Just like Thickfreakness, Magic Potion is a straightahead formulaic album, 90% of which consists of mid-tempo «leaden» blues-rockers, whose only point of differentiation lies in riffage. 'You're The One' is a solitary Southern rock-style ballad; the rest sounds more monotonous than your average AC/DC album. The riffs in question are not bad, but, traditionally, represent minor variations on classic garage and hard-rock melodies; hardcore fans of Led Zeppelin, Grand Funk Railroad, Blue Öyster Cult, Mountain, etc., will no doubt be able to «crack» most of these chord sequences open in no time.
Meanwhile, the little touches that made Rubber Factory so individualistic — the Gershwin quotes, the quirky rearrangement of the Kinks cover, the knife-sharp signature changes, the moody acoustic pieces — have once again been abandoned in favor of a «hardcore» sonic approach that could only satisfy the proper hardcore fans. By all means, it could not satisfy an aspiring reviewer — how do you verbally review a record whose only asset is a set of similar-sounding blues-rock riffs? So, uh, I like the riff of 'Just A Little Heat', which begins just like BOC's 'Cities On Flame With Rock'n'Roll', and the riff of 'Give Your Heart Away', which ends just like Black Sabbath's 'Sweet Leaf'. Who the heck cares, though?
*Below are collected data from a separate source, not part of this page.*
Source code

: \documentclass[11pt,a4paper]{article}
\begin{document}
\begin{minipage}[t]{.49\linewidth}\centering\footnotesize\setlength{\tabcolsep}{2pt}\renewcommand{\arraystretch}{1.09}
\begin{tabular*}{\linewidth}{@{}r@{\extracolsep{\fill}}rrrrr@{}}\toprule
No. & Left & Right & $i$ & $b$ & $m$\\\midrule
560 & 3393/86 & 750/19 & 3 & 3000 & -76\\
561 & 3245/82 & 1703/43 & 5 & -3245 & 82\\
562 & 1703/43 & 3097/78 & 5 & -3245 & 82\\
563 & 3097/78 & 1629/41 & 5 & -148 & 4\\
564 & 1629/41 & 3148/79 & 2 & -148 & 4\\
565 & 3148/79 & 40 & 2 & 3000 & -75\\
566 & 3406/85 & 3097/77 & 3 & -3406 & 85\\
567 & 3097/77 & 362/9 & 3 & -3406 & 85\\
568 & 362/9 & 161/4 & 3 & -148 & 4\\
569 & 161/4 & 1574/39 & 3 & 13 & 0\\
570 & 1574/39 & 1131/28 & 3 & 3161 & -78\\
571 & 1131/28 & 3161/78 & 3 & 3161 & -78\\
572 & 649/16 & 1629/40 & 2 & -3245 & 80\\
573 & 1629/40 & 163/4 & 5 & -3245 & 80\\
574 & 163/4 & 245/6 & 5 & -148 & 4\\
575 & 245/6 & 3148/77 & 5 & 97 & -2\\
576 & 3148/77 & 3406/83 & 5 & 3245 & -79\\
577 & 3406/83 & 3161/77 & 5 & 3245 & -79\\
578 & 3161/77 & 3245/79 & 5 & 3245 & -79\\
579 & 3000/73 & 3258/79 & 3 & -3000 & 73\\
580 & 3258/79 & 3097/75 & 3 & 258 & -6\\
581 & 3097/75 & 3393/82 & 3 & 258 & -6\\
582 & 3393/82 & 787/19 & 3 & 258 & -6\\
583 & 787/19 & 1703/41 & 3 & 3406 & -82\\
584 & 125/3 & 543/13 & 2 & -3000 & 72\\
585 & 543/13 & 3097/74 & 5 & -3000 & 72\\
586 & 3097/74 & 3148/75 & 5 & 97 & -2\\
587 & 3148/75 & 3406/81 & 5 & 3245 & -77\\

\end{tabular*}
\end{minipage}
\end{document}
Like I said, 'You're The One' is the only song to step away from the format, but it itself plays out as a light parody on soulful Southern balladry à la Skynyrd — emphasized in the lyrics ("When I was thirteen / My mom said son / You're the one I adore": if this doesn't sound as funny as the Ramones' "Hey little girl, I wanna be your boyfriend", it is only because we don't normally expect The Black Keys to sound funny. We might be wrong about that). In the end, it is about as soulful as Danny Auerbach normally gets — no more, no less. As is all of this middle-of-the-road, marking-time album, another burst of joy for neo-dirty-blues-rock fans, another slab of potential disappointment for those who think that neo-dirty-blues-rock is not necessarily supposed to merely flash different subtle shades of one single trick over and over again. As a representative of the latter group, I sadly provide Magic Potion with a thumbs down.